Prompt
Copy word for word, and only, the lines below from the one with "Al 3.73km & CasoBase & P1 15303 13.2kV & Bifasico" through the last.

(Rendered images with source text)
• • • •

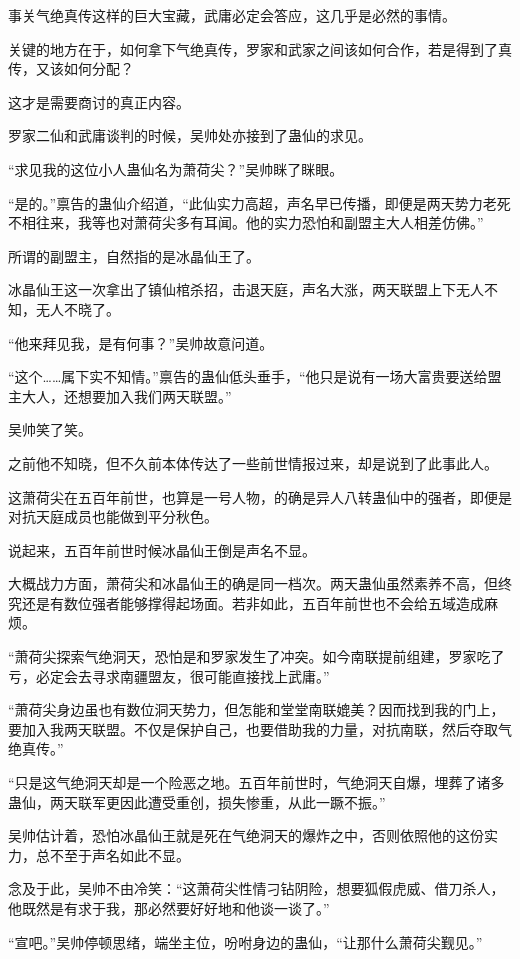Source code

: \begin{this_body}
事关气绝真传这样的巨大宝藏，武庸必定会答应，这几乎是必然的事情。

关键的地方在于，如何拿下气绝真传，罗家和武家之间该如何合作，若是得到了真传，又该如何分配？

这才是需要商讨的真正内容。

罗家二仙和武庸谈判的时候，吴帅处亦接到了蛊仙的求见。

“求见我的这位小人蛊仙名为萧荷尖？”吴帅眯了眯眼。

“是的。”禀告的蛊仙介绍道，“此仙实力高超，声名早已传播，即便是两天势力老死不相往来，我等也对萧荷尖多有耳闻。他的实力恐怕和副盟主大人相差仿佛。”

所谓的副盟主，自然指的是冰晶仙王了。

冰晶仙王这一次拿出了镇仙棺杀招，击退天庭，声名大涨，两天联盟上下无人不知，无人不晓了。

“他来拜见我，是有何事？”吴帅故意问道。

“这个……属下实不知情。”禀告的蛊仙低头垂手，“他只是说有一场大富贵要送给盟主大人，还想要加入我们两天联盟。”

吴帅笑了笑。

之前他不知晓，但不久前本体传达了一些前世情报过来，却是说到了此事此人。

这萧荷尖在五百年前世，也算是一号人物，的确是异人八转蛊仙中的强者，即便是对抗天庭成员也能做到平分秋色。

说起来，五百年前世时候冰晶仙王倒是声名不显。

大概战力方面，萧荷尖和冰晶仙王的确是同一档次。两天蛊仙虽然素养不高，但终究还是有数位强者能够撑得起场面。若非如此，五百年前世也不会给五域造成麻烦。

“萧荷尖探索气绝洞天，恐怕是和罗家发生了冲突。如今南联提前组建，罗家吃了亏，必定会去寻求南疆盟友，很可能直接找上武庸。”

“萧荷尖身边虽也有数位洞天势力，但怎能和堂堂南联媲美？因而找到我的门上，要加入我两天联盟。不仅是保护自己，也要借助我的力量，对抗南联，然后夺取气绝真传。”

“只是这气绝洞天却是一个险恶之地。五百年前世时，气绝洞天自爆，埋葬了诸多蛊仙，两天联军更因此遭受重创，损失惨重，从此一蹶不振。”

吴帅估计着，恐怕冰晶仙王就是死在气绝洞天的爆炸之中，否则依照他的这份实力，总不至于声名如此不显。

念及于此，吴帅不由冷笑：“这萧荷尖性情刁钻阴险，想要狐假虎威、借刀杀人，他既然是有求于我，那必然要好好地和他谈一谈了。”

“宣吧。”吴帅停顿思绪，端坐主位，吩咐身边的蛊仙，“让那什么萧荷尖觐见。”

\end{this_body}

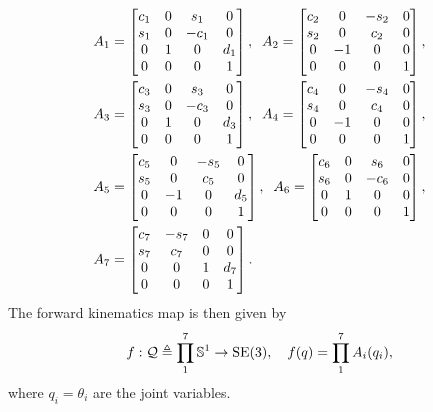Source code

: \begin{align}
  \begin{split}
    A_1 &= \begin{bmatrix} c_1 & 0 & s_1 & 0 \\ s_1 & 0 & -c_1 & 0 \\ 0 & 1 & 0 & d_1 \\ 0 & 0 & 0 & 1\end{bmatrix}, \;\;
    A_2 = \begin{bmatrix} c_2 & 0 & -s_2 & 0 \\ s_2 & 0 & c_2 & 0 \\ 0 & -1 & 0 & 0 \\ 0 & 0 & 0 & 1\end{bmatrix}, \\
    A_3 &= \begin{bmatrix} c_3 & 0 & s_3 & 0 \\ s_3 & 0 & -c_3 & 0 \\ 0 & 1 & 0 & d_3 \\ 0 & 0 & 0 & 1\end{bmatrix}, \;\;
    A_4 = \begin{bmatrix} c_4 & 0 & -s_4 & 0 \\ s_4 & 0 & c_4 & 0 \\ 0 & -1 & 0 & 0 \\ 0 & 0 & 0 & 1\end{bmatrix}, \\
    A_5 &= \begin{bmatrix} c_5 & 0 & -s_5 & 0 \\ s_5 & 0 & c_5 & 0 \\ 0 & -1 & 0 & d_5 \\ 0 & 0 & 0 & 1\end{bmatrix}, \;\;
    A_6 = \begin{bmatrix} c_6 & 0 & s_6 & 0 \\ s_6 & 0 & -c_6 & 0 \\ 0 & 1 & 0 & 0 \\ 0 & 0 & 0 & 1\end{bmatrix}, \\
    A_7 &= \begin{bmatrix} c_7 & -s_7 & 0 & 0 \\ s_7 & c_7 & 0 & 0 \\ 0 & 0 & 1 & d_7 \\ 0 & 0 & 0 & 1\end{bmatrix}. \\
  \end{split}
\end{align}
%
The forward kinematics map is then given by \[ f: \mathcal{Q} \triangleq \prod_1^7
\mathbb{S}^1 \rightarrow \mathrm{SE}(3), \quad f(q) = \prod_1^7 A_i(q_i), \]
%
where $q_i = \theta_i$ are the joint variables.

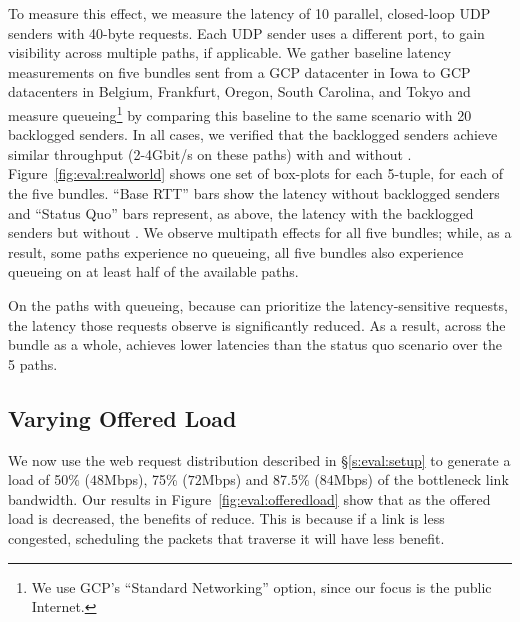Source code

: To measure this effect, we measure the latency of 10 parallel, closed-loop UDP senders with 40-byte requests. Each UDP sender uses a different port, to gain visibility across multiple paths, if applicable.
We gather baseline latency measurements on five bundles sent from a GCP datacenter in Iowa to GCP datacenters in Belgium, Frankfurt, Oregon, South Carolina, and Tokyo and measure queueing\footnote{We use GCP's ``Standard Networking'' option, since our focus is the public Internet.}
by comparing this baseline to the same scenario with 20 backlogged senders.
In all cases, we verified that the backlogged senders achieve similar throughput (2-4Gbit/s on these paths) with and without \name.
Figure~\ref{fig:eval:realworld} shows one set of box-plots for each 5-tuple, for each of the five bundles. ``Base RTT'' bars show the latency without backlogged senders and ``Status Quo'' bars represent, as above, the latency with the backlogged senders but without \name.
We observe multipath effects for all five bundles; while, as a result, some paths experience no queueing, all five bundles also experience queueing on at least half of the available paths.

On the paths with queueing, because \name can prioritize the latency-sensitive requests, the latency those requests observe is significantly reduced. As a result, across the bundle as a whole, \name achieves \realworldMedianLatencyImprovement lower latencies than the status quo scenario over the 5 paths.



\begin{Appendix}
\section{Varying Offered Load}\label{s:eval:offeredload}
We now use the web request distribution described in \S\ref{s:eval:setup} to generate a load of 50\% ($48$Mbps), 75\% ($72$Mbps) and 87.5\% ($84$Mbps) of the bottleneck link bandwidth. Our results in Figure~\ref{fig:eval:offeredload} show that as the offered load is decreased, the benefits of \name reduce. This is because if a link is less congested, scheduling the packets that traverse it will have less benefit.


\end{Appendix}

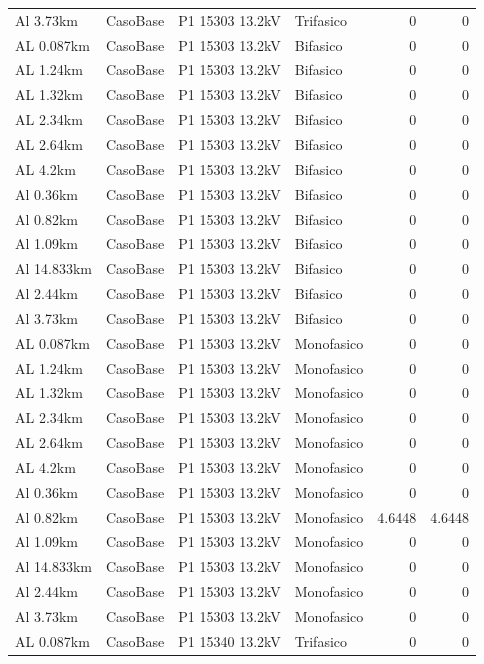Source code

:\documentclass[11pt,a4paper]{article}
\begin{document}
\begin{longtable}{llllrr}
Al 3.73km & CasoBase & P1 15303 13.2kV & Trifasico & 0 & 0 \\
AL 0.087km & CasoBase & P1 15303 13.2kV & Bifasico & 0 & 0 \\
AL 1.24km & CasoBase & P1 15303 13.2kV & Bifasico & 0 & 0 \\
AL 1.32km & CasoBase & P1 15303 13.2kV & Bifasico & 0 & 0 \\
AL 2.34km & CasoBase & P1 15303 13.2kV & Bifasico & 0 & 0 \\
AL 2.64km & CasoBase & P1 15303 13.2kV & Bifasico & 0 & 0 \\
AL 4.2km & CasoBase & P1 15303 13.2kV & Bifasico & 0 & 0 \\
Al 0.36km & CasoBase & P1 15303 13.2kV & Bifasico & 0 & 0 \\
Al 0.82km & CasoBase & P1 15303 13.2kV & Bifasico & 0 & 0 \\
Al 1.09km & CasoBase & P1 15303 13.2kV & Bifasico & 0 & 0 \\
Al 14.833km & CasoBase & P1 15303 13.2kV & Bifasico & 0 & 0 \\
Al 2.44km & CasoBase & P1 15303 13.2kV & Bifasico & 0 & 0 \\
Al 3.73km & CasoBase & P1 15303 13.2kV & Bifasico & 0 & 0 \\
AL 0.087km & CasoBase & P1 15303 13.2kV & Monofasico & 0 & 0 \\
AL 1.24km & CasoBase & P1 15303 13.2kV & Monofasico & 0 & 0 \\
AL 1.32km & CasoBase & P1 15303 13.2kV & Monofasico & 0 & 0 \\
AL 2.34km & CasoBase & P1 15303 13.2kV & Monofasico & 0 & 0 \\
AL 2.64km & CasoBase & P1 15303 13.2kV & Monofasico & 0 & 0 \\
AL 4.2km & CasoBase & P1 15303 13.2kV & Monofasico & 0 & 0 \\
Al 0.36km & CasoBase & P1 15303 13.2kV & Monofasico & 0 & 0 \\
Al 0.82km & CasoBase & P1 15303 13.2kV & Monofasico & 4.6448 & 4.6448 \\
Al 1.09km & CasoBase & P1 15303 13.2kV & Monofasico & 0 & 0 \\
Al 14.833km & CasoBase & P1 15303 13.2kV & Monofasico & 0 & 0 \\
Al 2.44km & CasoBase & P1 15303 13.2kV & Monofasico & 0 & 0 \\
Al 3.73km & CasoBase & P1 15303 13.2kV & Monofasico & 0 & 0 \\
AL 0.087km & CasoBase & P1 15340 13.2kV & Trifasico & 0 & 0 \\

\end{longtable}
\end{document}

• • • •

Result
Al 3.73km & CasoBase & P1 15303 13.2kV & Bifasico & 0 & 0 \\
AL 0.087km & CasoBase & P1 15303 13.2kV & Monofasico & 0 & 0 \\
AL 1.24km & CasoBase & P1 15303 13.2kV & Monofasico & 0 & 0 \\
AL 1.32km & CasoBase & P1 15303 13.2kV & Monofasico & 0 & 0 \\
AL 2.34km & CasoBase & P1 15303 13.2kV & Monofasico & 0 & 0 \\
AL 2.64km & CasoBase & P1 15303 13.2kV & Monofasico & 0 & 0 \\
AL 4.2km & CasoBase & P1 15303 13.2kV & Monofasico & 0 & 0 \\
Al 0.36km & CasoBase & P1 15303 13.2kV & Monofasico & 0 & 0 \\
Al 0.82km & CasoBase & P1 15303 13.2kV & Monofasico & 4.6448 & 4.6448 \\
Al 1.09km & CasoBase & P1 15303 13.2kV & Monofasico & 0 & 0 \\
Al 14.833km & CasoBase & P1 15303 13.2kV & Monofasico & 0 & 0 \\
Al 2.44km & CasoBase & P1 15303 13.2kV & Monofasico & 0 & 0 \\
Al 3.73km & CasoBase & P1 15303 13.2kV & Monofasico & 0 & 0 \\
AL 0.087km & CasoBase & P1 15340 13.2kV & Trifasico & 0 & 0 \\

\end{longtable}
\end{document}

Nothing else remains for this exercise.